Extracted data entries

.....

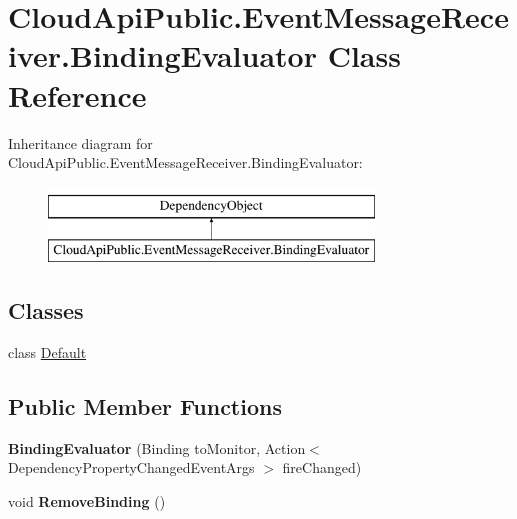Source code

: \hypertarget{class_cloud_api_public_1_1_event_message_receiver_1_1_binding_evaluator}{\section{Cloud\-Api\-Public.\-Event\-Message\-Receiver.\-Binding\-Evaluator Class Reference}
\label{class_cloud_api_public_1_1_event_message_receiver_1_1_binding_evaluator}
}
Inheritance diagram for Cloud\-Api\-Public.\-Event\-Message\-Receiver.\-Binding\-Evaluator\-:\begin{figure}[H]
\begin{center}
\leavevmode
\includegraphics[height=2.000000cm]{class_cloud_api_public_1_1_event_message_receiver_1_1_binding_evaluator}
\end{center}
\end{figure}
\subsection*{Classes}
\begin{DoxyCompactItemize}
\item 
class \hyperlink{class_cloud_api_public_1_1_event_message_receiver_1_1_binding_evaluator_1_1_default}{Default}
\end{DoxyCompactItemize}
\subsection*{Public Member Functions}
\begin{DoxyCompactItemize}
\item 
\hypertarget{class_cloud_api_public_1_1_event_message_receiver_1_1_binding_evaluator_a0cb9ea71e6fa4d7991ee47cf74797151}{{\bfseries Binding\-Evaluator} (Binding to\-Monitor, Action$<$ Dependency\-Property\-Changed\-Event\-Args $>$ fire\-Changed)}\label{class_cloud_api_public_1_1_event_message_receiver_1_1_binding_evaluator_a0cb9ea71e6fa4d7991ee47cf74797151}

\item 
\hypertarget{class_cloud_api_public_1_1_event_message_receiver_1_1_binding_evaluator_a165a8f5e96ded9de8ccce13b5be01ef5}{void {\bfseries Remove\-Binding} ()}\label{class_cloud_api_public_1_1_event_message_receiver_1_1_binding_evaluator_a165a8f5e96ded9de8ccce13b5be01ef5}

\end{DoxyCompactItemize}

.....

Repeat all entries exactly. Skip the pictures.

Source code

: \hypertarget{class_cloud_api_public_1_1_event_message_receiver_1_1_binding_evaluator}{\section{Cloud\-Api\-Public.\-Event\-Message\-Receiver.\-Binding\-Evaluator Class Reference}
\label{class_cloud_api_public_1_1_event_message_receiver_1_1_binding_evaluator}
}
Inheritance diagram for Cloud\-Api\-Public.\-Event\-Message\-Receiver.\-Binding\-Evaluator\-:\begin{figure}[H]
\begin{center}
\leavevmode
\includegraphics[height=2.000000cm]{class_cloud_api_public_1_1_event_message_receiver_1_1_binding_evaluator}
\end{center}
\end{figure}
\subsection*{Classes}
\begin{DoxyCompactItemize}
\item 
class \hyperlink{class_cloud_api_public_1_1_event_message_receiver_1_1_binding_evaluator_1_1_default}{Default}
\end{DoxyCompactItemize}
\subsection*{Public Member Functions}
\begin{DoxyCompactItemize}
\item 
\hypertarget{class_cloud_api_public_1_1_event_message_receiver_1_1_binding_evaluator_a0cb9ea71e6fa4d7991ee47cf74797151}{{\bfseries Binding\-Evaluator} (Binding to\-Monitor, Action$<$ Dependency\-Property\-Changed\-Event\-Args $>$ fire\-Changed)}\label{class_cloud_api_public_1_1_event_message_receiver_1_1_binding_evaluator_a0cb9ea71e6fa4d7991ee47cf74797151}

\item 
\hypertarget{class_cloud_api_public_1_1_event_message_receiver_1_1_binding_evaluator_a165a8f5e96ded9de8ccce13b5be01ef5}{void {\bfseries Remove\-Binding} ()}\label{class_cloud_api_public_1_1_event_message_receiver_1_1_binding_evaluator_a165a8f5e96ded9de8ccce13b5be01ef5}

\end{DoxyCompactItemize}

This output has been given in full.